**TASK INSTRUCTIONS:**
What you return should be the lines from the first line of the records below through the line holding "# Create a Repository", unchanged.

══════════

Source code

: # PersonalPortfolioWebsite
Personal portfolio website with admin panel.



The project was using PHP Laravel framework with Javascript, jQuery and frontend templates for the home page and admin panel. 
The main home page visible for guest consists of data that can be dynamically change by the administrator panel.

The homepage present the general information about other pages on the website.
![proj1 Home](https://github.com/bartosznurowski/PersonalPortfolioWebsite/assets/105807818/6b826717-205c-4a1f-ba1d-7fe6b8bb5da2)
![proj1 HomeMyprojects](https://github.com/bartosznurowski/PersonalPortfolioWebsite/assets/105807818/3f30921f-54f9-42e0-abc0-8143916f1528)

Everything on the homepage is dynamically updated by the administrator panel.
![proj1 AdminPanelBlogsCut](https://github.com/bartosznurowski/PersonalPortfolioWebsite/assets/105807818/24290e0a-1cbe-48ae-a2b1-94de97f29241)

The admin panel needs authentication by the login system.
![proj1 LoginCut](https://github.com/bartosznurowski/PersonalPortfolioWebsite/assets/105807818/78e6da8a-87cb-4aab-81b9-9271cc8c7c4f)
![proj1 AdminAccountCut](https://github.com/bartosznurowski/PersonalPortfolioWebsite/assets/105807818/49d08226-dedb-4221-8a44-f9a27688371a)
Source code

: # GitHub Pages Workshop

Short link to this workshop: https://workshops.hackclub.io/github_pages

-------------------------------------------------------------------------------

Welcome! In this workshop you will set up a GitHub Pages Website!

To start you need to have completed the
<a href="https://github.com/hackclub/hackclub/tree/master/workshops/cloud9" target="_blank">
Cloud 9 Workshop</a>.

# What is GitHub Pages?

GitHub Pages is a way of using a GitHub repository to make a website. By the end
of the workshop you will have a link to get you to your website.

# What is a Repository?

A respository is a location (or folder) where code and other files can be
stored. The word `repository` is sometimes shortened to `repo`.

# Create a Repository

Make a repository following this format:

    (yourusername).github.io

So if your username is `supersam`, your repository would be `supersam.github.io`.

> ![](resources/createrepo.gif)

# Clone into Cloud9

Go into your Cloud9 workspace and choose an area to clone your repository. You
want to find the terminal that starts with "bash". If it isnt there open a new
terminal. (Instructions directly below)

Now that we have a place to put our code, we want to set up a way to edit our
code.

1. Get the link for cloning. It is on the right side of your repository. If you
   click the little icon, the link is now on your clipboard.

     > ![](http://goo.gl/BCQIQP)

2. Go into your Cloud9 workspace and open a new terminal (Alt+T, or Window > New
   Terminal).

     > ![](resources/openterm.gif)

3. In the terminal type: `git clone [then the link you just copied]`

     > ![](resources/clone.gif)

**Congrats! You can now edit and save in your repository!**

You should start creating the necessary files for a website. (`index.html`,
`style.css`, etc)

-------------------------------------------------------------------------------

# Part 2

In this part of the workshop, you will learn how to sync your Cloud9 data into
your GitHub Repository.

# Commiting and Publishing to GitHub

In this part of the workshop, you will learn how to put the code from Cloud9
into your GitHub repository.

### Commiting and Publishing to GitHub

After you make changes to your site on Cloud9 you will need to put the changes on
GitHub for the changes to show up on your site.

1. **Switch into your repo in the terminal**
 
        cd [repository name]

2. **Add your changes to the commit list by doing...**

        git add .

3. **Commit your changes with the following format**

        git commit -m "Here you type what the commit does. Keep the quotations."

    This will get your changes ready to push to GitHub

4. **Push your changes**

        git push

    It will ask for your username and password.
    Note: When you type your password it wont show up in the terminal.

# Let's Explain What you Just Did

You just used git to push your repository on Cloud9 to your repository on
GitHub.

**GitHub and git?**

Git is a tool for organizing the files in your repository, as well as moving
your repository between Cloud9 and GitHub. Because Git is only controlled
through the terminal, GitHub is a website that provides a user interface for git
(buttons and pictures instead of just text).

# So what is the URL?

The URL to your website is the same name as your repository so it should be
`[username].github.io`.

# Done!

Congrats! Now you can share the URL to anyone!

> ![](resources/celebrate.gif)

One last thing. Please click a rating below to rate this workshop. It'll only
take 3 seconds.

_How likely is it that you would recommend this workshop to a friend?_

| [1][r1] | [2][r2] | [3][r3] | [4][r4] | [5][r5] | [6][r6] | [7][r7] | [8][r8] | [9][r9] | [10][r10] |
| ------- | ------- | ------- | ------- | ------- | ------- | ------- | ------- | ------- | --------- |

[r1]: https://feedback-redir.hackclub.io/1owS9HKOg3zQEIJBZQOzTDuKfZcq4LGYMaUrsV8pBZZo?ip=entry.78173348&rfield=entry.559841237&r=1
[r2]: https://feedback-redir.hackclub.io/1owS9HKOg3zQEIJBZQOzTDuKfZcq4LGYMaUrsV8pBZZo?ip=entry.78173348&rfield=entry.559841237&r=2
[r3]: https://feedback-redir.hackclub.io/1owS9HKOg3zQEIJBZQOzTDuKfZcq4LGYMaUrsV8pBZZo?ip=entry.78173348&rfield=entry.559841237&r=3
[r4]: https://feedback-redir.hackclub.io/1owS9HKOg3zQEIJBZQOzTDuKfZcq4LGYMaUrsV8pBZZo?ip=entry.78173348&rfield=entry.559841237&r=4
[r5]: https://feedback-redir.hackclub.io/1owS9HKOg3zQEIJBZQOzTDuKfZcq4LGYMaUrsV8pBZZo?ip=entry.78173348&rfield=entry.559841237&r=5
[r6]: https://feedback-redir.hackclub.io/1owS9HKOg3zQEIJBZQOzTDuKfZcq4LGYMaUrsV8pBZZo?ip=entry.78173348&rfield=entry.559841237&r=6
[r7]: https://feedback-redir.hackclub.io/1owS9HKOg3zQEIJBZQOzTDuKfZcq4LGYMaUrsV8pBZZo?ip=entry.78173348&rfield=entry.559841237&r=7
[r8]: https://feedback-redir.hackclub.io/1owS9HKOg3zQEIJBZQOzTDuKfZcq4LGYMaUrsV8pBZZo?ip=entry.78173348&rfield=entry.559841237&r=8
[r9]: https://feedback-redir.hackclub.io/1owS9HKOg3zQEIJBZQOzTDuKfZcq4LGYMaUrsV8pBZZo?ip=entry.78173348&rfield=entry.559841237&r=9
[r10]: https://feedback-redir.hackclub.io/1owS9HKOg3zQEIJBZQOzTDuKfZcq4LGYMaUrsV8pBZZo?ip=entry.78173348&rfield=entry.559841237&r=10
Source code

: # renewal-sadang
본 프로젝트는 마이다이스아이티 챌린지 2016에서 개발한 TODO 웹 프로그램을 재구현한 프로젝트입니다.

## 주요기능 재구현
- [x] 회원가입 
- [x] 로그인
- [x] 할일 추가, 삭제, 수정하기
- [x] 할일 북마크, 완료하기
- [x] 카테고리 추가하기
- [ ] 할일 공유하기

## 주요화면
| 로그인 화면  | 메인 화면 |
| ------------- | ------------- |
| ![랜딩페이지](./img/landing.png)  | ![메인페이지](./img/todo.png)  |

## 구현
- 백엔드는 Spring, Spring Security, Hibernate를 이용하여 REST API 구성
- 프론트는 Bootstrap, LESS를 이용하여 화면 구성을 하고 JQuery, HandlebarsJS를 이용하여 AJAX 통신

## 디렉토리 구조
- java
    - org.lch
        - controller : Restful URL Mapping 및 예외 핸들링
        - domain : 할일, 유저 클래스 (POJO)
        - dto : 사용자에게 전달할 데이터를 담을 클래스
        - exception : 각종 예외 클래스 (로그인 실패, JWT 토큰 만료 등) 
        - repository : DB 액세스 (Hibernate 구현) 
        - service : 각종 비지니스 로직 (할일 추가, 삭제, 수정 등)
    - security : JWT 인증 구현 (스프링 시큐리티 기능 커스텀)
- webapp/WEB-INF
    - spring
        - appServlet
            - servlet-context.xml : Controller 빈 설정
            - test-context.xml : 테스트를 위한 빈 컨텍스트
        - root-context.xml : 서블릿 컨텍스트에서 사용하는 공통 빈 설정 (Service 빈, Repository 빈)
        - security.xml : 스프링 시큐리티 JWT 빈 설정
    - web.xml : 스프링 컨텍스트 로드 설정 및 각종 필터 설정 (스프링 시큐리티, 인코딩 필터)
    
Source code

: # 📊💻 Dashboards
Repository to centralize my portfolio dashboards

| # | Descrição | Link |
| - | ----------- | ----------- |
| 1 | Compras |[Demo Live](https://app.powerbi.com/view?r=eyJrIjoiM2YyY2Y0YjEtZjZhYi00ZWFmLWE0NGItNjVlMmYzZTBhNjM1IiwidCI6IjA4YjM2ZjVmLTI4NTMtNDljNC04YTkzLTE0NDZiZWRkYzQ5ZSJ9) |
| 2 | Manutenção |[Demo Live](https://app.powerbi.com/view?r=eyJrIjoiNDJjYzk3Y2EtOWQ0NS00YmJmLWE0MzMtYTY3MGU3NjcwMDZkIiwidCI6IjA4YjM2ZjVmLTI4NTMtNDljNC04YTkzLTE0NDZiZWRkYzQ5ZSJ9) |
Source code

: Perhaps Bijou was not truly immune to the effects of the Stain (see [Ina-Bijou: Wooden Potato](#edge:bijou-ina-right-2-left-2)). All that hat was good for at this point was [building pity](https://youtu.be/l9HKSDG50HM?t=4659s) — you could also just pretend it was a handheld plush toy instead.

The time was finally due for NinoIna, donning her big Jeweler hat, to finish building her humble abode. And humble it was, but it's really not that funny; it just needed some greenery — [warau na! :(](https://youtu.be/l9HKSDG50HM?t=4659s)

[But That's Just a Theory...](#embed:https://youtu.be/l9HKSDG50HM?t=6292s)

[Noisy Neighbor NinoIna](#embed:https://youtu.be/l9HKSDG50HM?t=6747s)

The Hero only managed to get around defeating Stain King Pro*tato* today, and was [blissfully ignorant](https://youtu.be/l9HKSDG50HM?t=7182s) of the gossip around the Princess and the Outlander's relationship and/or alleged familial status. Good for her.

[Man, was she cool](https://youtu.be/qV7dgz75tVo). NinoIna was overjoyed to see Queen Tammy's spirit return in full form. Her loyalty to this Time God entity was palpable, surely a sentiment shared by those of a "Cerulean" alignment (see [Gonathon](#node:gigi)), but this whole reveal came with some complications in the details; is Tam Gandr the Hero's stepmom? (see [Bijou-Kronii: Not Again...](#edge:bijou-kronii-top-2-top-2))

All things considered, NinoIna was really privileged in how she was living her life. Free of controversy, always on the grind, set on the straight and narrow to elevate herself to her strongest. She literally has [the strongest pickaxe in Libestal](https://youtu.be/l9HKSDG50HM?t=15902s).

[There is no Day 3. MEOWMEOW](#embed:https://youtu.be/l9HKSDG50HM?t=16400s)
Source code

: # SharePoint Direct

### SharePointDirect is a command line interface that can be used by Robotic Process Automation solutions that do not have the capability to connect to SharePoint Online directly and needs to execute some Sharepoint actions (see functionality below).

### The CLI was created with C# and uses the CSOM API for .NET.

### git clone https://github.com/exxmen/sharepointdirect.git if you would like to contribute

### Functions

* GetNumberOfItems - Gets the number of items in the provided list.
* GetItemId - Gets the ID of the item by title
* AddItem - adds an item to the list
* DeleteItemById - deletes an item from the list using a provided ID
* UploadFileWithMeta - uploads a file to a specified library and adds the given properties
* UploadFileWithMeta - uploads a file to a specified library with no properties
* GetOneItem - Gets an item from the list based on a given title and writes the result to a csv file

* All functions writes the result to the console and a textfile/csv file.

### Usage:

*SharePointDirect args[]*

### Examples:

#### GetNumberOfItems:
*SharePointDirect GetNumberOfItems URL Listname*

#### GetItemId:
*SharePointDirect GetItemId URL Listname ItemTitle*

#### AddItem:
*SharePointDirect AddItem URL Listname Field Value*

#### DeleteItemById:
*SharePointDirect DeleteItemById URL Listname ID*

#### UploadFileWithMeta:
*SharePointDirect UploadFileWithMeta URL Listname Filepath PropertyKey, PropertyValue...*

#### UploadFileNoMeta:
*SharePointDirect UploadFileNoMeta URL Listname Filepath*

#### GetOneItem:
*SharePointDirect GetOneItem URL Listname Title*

══════════

**EXERCISE OUTPUT:**
Source code

: # PersonalPortfolioWebsite
Personal portfolio website with admin panel.



The project was using PHP Laravel framework with Javascript, jQuery and frontend templates for the home page and admin panel. 
The main home page visible for guest consists of data that can be dynamically change by the administrator panel.

The homepage present the general information about other pages on the website.
![proj1 Home](https://github.com/bartosznurowski/PersonalPortfolioWebsite/assets/105807818/6b826717-205c-4a1f-ba1d-7fe6b8bb5da2)
![proj1 HomeMyprojects](https://github.com/bartosznurowski/PersonalPortfolioWebsite/assets/105807818/3f30921f-54f9-42e0-abc0-8143916f1528)

Everything on the homepage is dynamically updated by the administrator panel.
![proj1 AdminPanelBlogsCut](https://github.com/bartosznurowski/PersonalPortfolioWebsite/assets/105807818/24290e0a-1cbe-48ae-a2b1-94de97f29241)

The admin panel needs authentication by the login system.
![proj1 LoginCut](https://github.com/bartosznurowski/PersonalPortfolioWebsite/assets/105807818/78e6da8a-87cb-4aab-81b9-9271cc8c7c4f)
![proj1 AdminAccountCut](https://github.com/bartosznurowski/PersonalPortfolioWebsite/assets/105807818/49d08226-dedb-4221-8a44-f9a27688371a)
Source code

: # GitHub Pages Workshop

Short link to this workshop: https://workshops.hackclub.io/github_pages

-------------------------------------------------------------------------------

Welcome! In this workshop you will set up a GitHub Pages Website!

To start you need to have completed the
<a href="https://github.com/hackclub/hackclub/tree/master/workshops/cloud9" target="_blank">
Cloud 9 Workshop</a>.

# What is GitHub Pages?

GitHub Pages is a way of using a GitHub repository to make a website. By the end
of the workshop you will have a link to get you to your website.

# What is a Repository?

A respository is a location (or folder) where code and other files can be
stored. The word `repository` is sometimes shortened to `repo`.

# Create a Repository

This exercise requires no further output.